Los parajes que disfruto al mirar por la ventana tras abordar un autobús son una invitación abierta a imaginar, disfrutar y volar.
Cuando tomo camino (generalmente hacia el norte, aunque últimamente puede variar), el paisaje ofrece pastizales perennes y amarillentos que se interrumpen por pequeños lagos creados artificialmente para mantener las siembras aledañas en buenas condiciones. Los cerros, que se aprecian más lejanos de lo que tal vez son en realidad, parecen puñados de café molido con esa textura uniformemente surcada, sirviendo a manera de telón al pastizal más alto y reverdecido que se aprecia más adelante.
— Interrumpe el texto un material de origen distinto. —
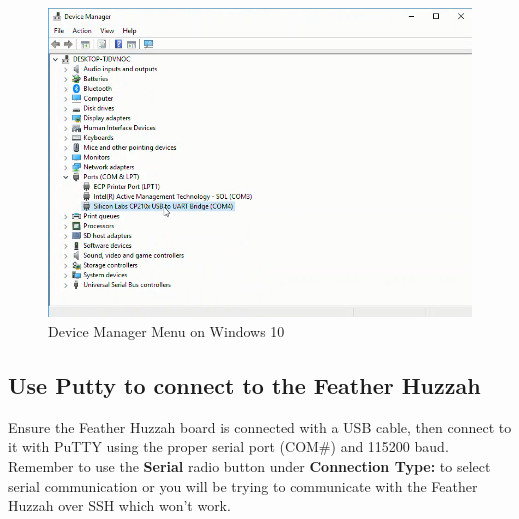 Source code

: \documentclass{book}
\makeatletter
\def\maxwidth{\ifdim\Gin@nat@width>\linewidth\linewidth
    \else\Gin@nat@width\fi}
\let\Oldincludegraphics\includegraphics
\renewcommand{\includegraphics}[1]{\Oldincludegraphics[width=.8\maxwidth]{#1}}
\makeatother
\begin{document}
\begin{figure}
\centering
\includegraphics{images/device_manager_menu.png}
\caption{Device Manager Menu on Windows 10}
\end{figure}

    \subsection{Use Putty to connect to the Feather
Huzzah}\label{use-putty-to-connect-to-the-feather-huzzah}

    Ensure the Feather Huzzah board is connected with a USB cable, then
connect to it with PuTTY using the proper serial port (COM\#) and 115200
baud. Remember to use the \textbf{Serial} radio button under
\textbf{Connection Type:} to select serial communication or you will be
trying to communicate with the Feather Huzzah over SSH which won't work.
\end{document}

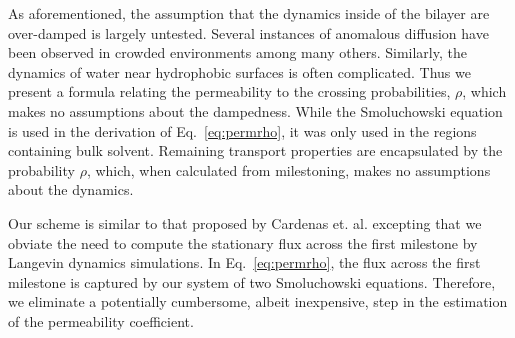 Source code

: 	\par As aforementioned, the assumption that the dynamics inside of the bilayer are over-damped is largely untested. Several instances of anomalous diffusion have been observed in crowded environments among many others\cite{Sokolov2012,Banks2005,Regner2013,Berezhkovskii2014a,McGuffee2010}. Similarly, the dynamics of water near hydrophobic surfaces is often complicated\cite{Setny2013}. Thus we present a formula relating the permeability to the crossing  probabilities, $\rho$, which makes no assumptions about the dampedness. While the Smoluchowski equation is used in the derivation of Eq.~\ref{eq:permrho}, it was only used in the regions containing bulk solvent. Remaining transport properties are encapsulated by the probability $\rho$, which, when calculated from milestoning, makes no assumptions about the dynamics.

	\par Our scheme is similar to that proposed by Cardenas et. al.\cite{Cardenas2013,Cardenas2014} excepting that we obviate the need to compute the stationary flux across the first milestone by Langevin dynamics simulations. In Eq.~\ref{eq:permrho}, the flux across the first milestone is captured by our system of two Smoluchowski equations. Therefore, we eliminate a potentially cumbersome, albeit inexpensive, step in the estimation of the permeability coefficient.

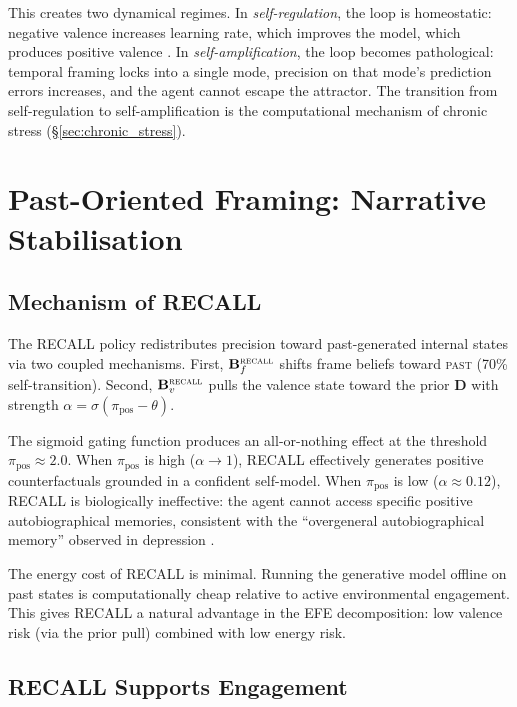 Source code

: \documentclass[11pt,a4paper]{article}
\begin{document}
This creates two dynamical regimes. In \emph{self-regulation}, the loop is homeostatic: negative valence increases learning rate, which improves the model, which produces positive valence \citep{joffily2013emotional}. In \emph{self-amplification}, the loop becomes pathological: temporal framing locks into a single mode, precision on that mode's prediction errors increases, and the agent cannot escape the attractor. The transition from self-regulation to self-amplification is the computational mechanism of chronic stress (\S\ref{sec:chronic_stress}).


\section{Past-Oriented Framing: Narrative Stabilisation}\label{sec:past}

\subsection{Mechanism of RECALL}\label{sec:recall_mechanism}

The RECALL policy redistributes precision toward past-generated internal states via two coupled mechanisms. First, $\mathbf{B}_f^{\textsc{recall}}$ shifts frame beliefs toward \textsc{past} (70\% self-transition). Second, $\mathbf{B}_v^{\textsc{recall}}$ pulls the valence state toward the prior $\mathbf{D}$ with strength $\alpha = \sigma(\pi_{\text{pos}} - \theta)$.

The sigmoid gating function produces an all-or-nothing effect at the threshold $\pi_{\text{pos}} \approx 2.0$. When $\pi_{\text{pos}}$ is high ($\alpha \to 1$), RECALL effectively generates positive counterfactuals grounded in a confident self-model. When $\pi_{\text{pos}}$ is low ($\alpha \approx 0.12$), RECALL is biologically ineffective: the agent cannot access specific positive autobiographical memories, consistent with the ``overgeneral autobiographical memory'' observed in depression \citep{williams2007autobiographical}.

The energy cost of RECALL is minimal. Running the generative model offline on past states is computationally cheap relative to active environmental engagement. This gives RECALL a natural advantage in the EFE decomposition: low valence risk (via the prior pull) combined with low energy risk.

\subsection{RECALL Supports Engagement}\label{sec:recall_engagement}
\end{document}
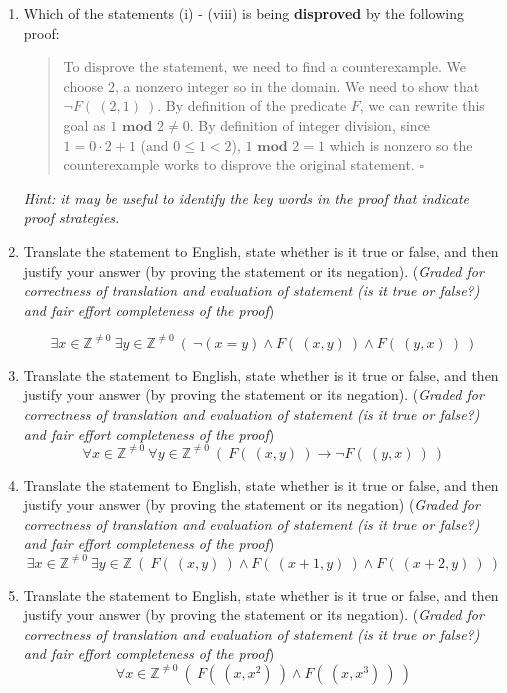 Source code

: \documentclass[12pt, oneside]{article}
\begin{document}
\begin{enumerate}[labelindent=0pt, leftmargin=0pt]
\begin{enumerate}
    \item
    Which of the statements (i) - (viii) is being {\bf disproved} by the following proof:
    
    \begin{quote}
      To disprove the statement, we need to find a counterexample. We choose $2$, a nonzero
      integer so in the domain. We need to show that $\lnot F(~(2,1)~)$. By definition of the predicate $F$, we 
      can rewrite this goal as $1 \textbf{ mod } 2 \neq 0$. By definition of integer division, since 
      $1 = 0 \cdot 2  + 1$ (and $0 \leq 1 < 2$), $1 \textbf { mod } 2 = 1$ which is nonzero so the counterexample works to 
      disprove the original statement.
       $\square$
    \end{quote}
    
    {\it Hint: it may be useful to 
    identify the key words in the proof that indicate proof strategies.}
    
    \item 
    Translate the statement to English, state whether is it true or false, and then justify your answer (by proving the statement or its negation).
({\it Graded for correctness of translation and evaluation of statement (is it true or false?) 
    and fair effort completeness of the proof}) 

    $$\exists x \in \mathbb{Z}^{\neq 0}~ \exists y \in \mathbb{Z}^{\neq 0} ~(~\lnot(x = y) \land F(~(x,y)~) \land F(~(y,x)~)~)$$
    
    \item 
    Translate the statement to English, state whether is it true or false, and then justify your answer (by proving the statement or its negation).
    ({\it Graded for correctness of translation and evaluation of statement (is it true or false?) 
    and fair effort completeness of the proof}) 
    $$\forall x \in \mathbb{Z}^{\neq 0}~ \forall y \in \mathbb{Z}^{\neq 0} ~(~F(~(x,y)~) \to \lnot F(~(y,x)~)~)$$
    
    \item 
    Translate the statement to English, state whether is it true or false, and then justify your answer (by proving the statement or its negation)
    ({\it Graded for correctness of translation and evaluation of statement (is it true or false?) 
    and fair effort completeness of the proof}) 
    $$\exists x \in \mathbb{Z}^{\neq 0}~ \exists y \in \mathbb{Z}~(~F(~(x,y)~) \land  F(~(x+1, y)~) \land F(~(x+2, y)~)~)$$
    
    \item 
    Translate the statement to English, state whether is it true or false, and then justify your answer (by proving the statement or its negation).
    ({\it Graded for correctness of translation and evaluation of statement (is it true or false?) 
    and fair effort completeness of the proof}) 
    $$\forall x \in \mathbb{Z}^{\neq 0}~ (~F(~(x,x^2)~) \land F(~(x,x^3)~)~)$$
    

\end{enumerate}
\end{enumerate}
\end{document}

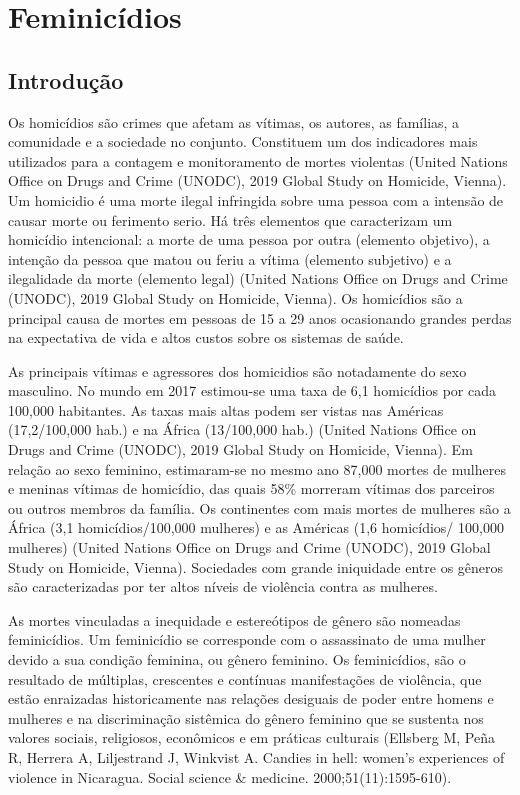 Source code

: \chapter{Feminicídios}

\section{Introdução}

Os homicídios são crimes que afetam as vítimas, os autores, as famílias, a comunidade e a sociedade no conjunto. Constituem um dos indicadores mais utilizados para a contagem e monitoramento de mortes violentas (United Nations Office on Drugs and Crime (UNODC), 2019 Global Study on Homicide, Vienna). Um homicidio é uma morte ilegal infringida sobre uma pessoa com a intensão de causar morte ou ferimento serio. Há três elementos que caracterizam um homicídio intencional: a morte de uma pessoa por outra (elemento objetivo), a intenção da pessoa que matou ou feriu a vítima (elemento subjetivo) e a ilegalidade da morte (elemento legal) (United Nations Office on Drugs and Crime (UNODC), 2019 Global Study on Homicide, Vienna). Os homicídios são a principal causa de mortes em pessoas de 15 a 29 anos ocasionando grandes perdas na expectativa de vida e altos custos sobre os sistemas de saúde. 

As principais vítimas e agressores dos homicidios são notadamente do sexo masculino. No mundo em 2017 estimou-se uma taxa de 6,1 homicídios por cada 100,000 habitantes. As taxas mais altas podem ser vistas nas Américas (17,2/100,000 hab.) e na África (13/100,000 hab.) (United Nations Office on Drugs and Crime (UNODC), 2019 Global Study on Homicide, Vienna). Em relação ao sexo feminino, estimaram-se no mesmo ano 87,000 mortes de mulheres e meninas vítimas de homicídio, das quais 58\% morreram vítimas dos parceiros ou outros membros da família. Os continentes com mais mortes de mulheres são a África (3,1 homicídios/100,000 mulheres) e as Américas (1,6 homicídios/ 100,000 mulheres) (United Nations Office on Drugs and Crime (UNODC), 2019 Global Study on Homicide, Vienna). Sociedades com grande iniquidade entre os  gêneros são caracterizadas por ter altos níveis de violência contra as mulheres.

As mortes vinculadas a inequidade e estereótipos de gênero são nomeadas feminicídios. Um feminicídio se corresponde com o assassinato de uma mulher devido a sua condição feminina, ou gênero feminino. Os feminicídios, são o resultado de múltiplas, crescentes e contínuas manifestações de violência, que estão enraizadas historicamente nas relações desiguais de poder entre homens e mulheres e na discriminação sistêmica do gênero feminino que se sustenta nos valores sociais, religiosos, econômicos e em práticas culturais (Ellsberg M, Peña R, Herrera A, Liljestrand J, Winkvist A. Candies in hell: women’s experiences of violence in Nicaragua. Social science & medicine. 2000;51(11):1595-610).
Una canaleta de agua transparente, una peñita que se levanta en medio de otro lago más grande que el que vi hace unos kilómetros. Las personas que, a bordo de pequeñas canoas, parecen buscar algo entre los juncos. Los caballos que beben del riachuelo aledaño, las aves que parecen flotar sobre una de sus delgadas patas con una gracia encantadora. De nuevo viene el pastizal amarillo, uno más, otro que parece haber sido tocado por la bendición reverdecedora de las aguas y tiene un bello aspecto de tierra mojada al fondo.
Los arados, los tractores, las cercas que delimitan los sembradíos de cada quién, el cielo azul pleno de nubes con apariencia de algodón de azúcar. El sol tímido que no se decide a quemarnos del todo, pero asoma su sonrisa dorada y nos acaricia con ella.
Poder disfrutar estas cosas tan sencillas me hace sentir contento por las bendiciones que tengo en mi vida, agradecido por el trabajo que me permite pagar estas experiencias. Por sentir esa calma en el pecho, la hinchazón de los pulmones al aspirar hondo, los ojos bien abiertos para devorar con ellos todo lo hermoso que se les pone enfrente.
Si existiera un dios, en ese preciso momento y por escasa ocasión, estaría en total comunión con él.